How could the international community help Ukrainian science?
The international community could help to introduce system reforms of the main Ukrainian National Academy of Science and its branches, and, in particular, the system of financing of science and defense of scientific works. Academics should be replaced by good modern managers with organizational skills, while the same academics can be involved as consultants in projects where they can really contribute. It is a common practice abroad. Foreign experience could be a chance for Ukraine to change a number of Soviet issues, such as the small ’starting salaries’ for young scientists.
In your opinion, what are the main reasons Ukrainian scientists are moving abroad?
There is no possibility for self-realization for a scientist in Ukraine. It is not possible to conduct comprehensive research, and it is not possible to survive with Ukrainian salary. The average salary of a scientist in Ukraine is $150. In other countries, scientists earn $800-1200. Salaries correspond to the scientist’s level abroad, and he can conduct quality research with state financing.

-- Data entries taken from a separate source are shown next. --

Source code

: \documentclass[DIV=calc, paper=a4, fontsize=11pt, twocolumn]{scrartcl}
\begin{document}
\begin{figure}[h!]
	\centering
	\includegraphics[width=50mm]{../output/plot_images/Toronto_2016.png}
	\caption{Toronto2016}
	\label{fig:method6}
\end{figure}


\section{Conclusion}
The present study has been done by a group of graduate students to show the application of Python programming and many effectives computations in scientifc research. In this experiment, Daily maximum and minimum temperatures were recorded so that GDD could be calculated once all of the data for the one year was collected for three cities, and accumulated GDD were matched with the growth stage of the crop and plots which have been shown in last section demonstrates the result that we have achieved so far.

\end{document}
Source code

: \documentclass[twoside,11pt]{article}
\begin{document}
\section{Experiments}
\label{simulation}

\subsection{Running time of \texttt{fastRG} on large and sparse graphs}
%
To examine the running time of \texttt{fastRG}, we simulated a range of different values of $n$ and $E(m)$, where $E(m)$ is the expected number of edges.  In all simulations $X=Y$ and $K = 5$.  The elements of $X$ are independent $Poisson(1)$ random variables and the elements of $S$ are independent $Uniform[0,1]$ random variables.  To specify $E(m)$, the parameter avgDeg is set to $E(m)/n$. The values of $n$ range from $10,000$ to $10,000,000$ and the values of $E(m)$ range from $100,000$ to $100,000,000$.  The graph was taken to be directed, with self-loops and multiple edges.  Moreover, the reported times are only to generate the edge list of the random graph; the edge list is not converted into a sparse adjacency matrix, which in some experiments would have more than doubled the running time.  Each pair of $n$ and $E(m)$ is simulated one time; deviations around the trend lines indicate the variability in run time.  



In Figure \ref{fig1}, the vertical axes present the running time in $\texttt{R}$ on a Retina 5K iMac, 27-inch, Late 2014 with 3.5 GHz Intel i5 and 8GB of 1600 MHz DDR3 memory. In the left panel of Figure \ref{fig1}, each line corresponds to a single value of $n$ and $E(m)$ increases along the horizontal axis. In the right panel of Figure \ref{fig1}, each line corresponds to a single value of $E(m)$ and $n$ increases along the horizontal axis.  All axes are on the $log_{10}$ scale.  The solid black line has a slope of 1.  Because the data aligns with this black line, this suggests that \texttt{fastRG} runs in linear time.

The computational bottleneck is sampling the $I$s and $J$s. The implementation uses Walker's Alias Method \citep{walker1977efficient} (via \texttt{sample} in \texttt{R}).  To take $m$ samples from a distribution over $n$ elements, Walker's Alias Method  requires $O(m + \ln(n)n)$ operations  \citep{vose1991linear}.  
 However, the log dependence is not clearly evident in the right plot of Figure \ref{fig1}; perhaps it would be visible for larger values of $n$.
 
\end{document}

Some scientists are, of course, staying in Ukraine due to different reasons. However, their life is a constant fight against corruption schemes and for survival. Some could go into the private sector, and realize themselves to some extent. Working for international companies and research initiatives in Ukraine is another alternative, as long as their projects have minor connections with Ukrainian government.
Do you see perspectives for development of Ukrainian science?
The situation in science in Ukraine could not change for better until the scientific system, specifically the leadership of big and branch academies, is reformed. However, if the situation does not get better in the next 2-3 years, all the promising young researchers will emigrate, scientific institutions will close, and Ukrainian science will be thrown back for decades.
How can the young generation of scientists change the situation for better?
Unfortunately, the young generation mostly does not have moral principles in the situation of overall corruption. They want to get as many titles as possible, and do not think about the development of science in the country. The only chance for positive change comes when young people get study or work practice abroad, and then return to Ukraine with their knowledge and experience. Even if a young scientist goes for a traineeship abroad for only one month, after coming back to Ukraine, his perception is already different. He remembers the respect he was treated with and the conditions of work for scientists abroad.
However, I would stress that all reforms in Ukraine should be done only with foreign control, otherwise, the new generation will not be able to change anything. Another thing is that many pensioners who do not contribute into the development of science should be hired to make space for young generation.
The interview was edited by Nathan Stormont.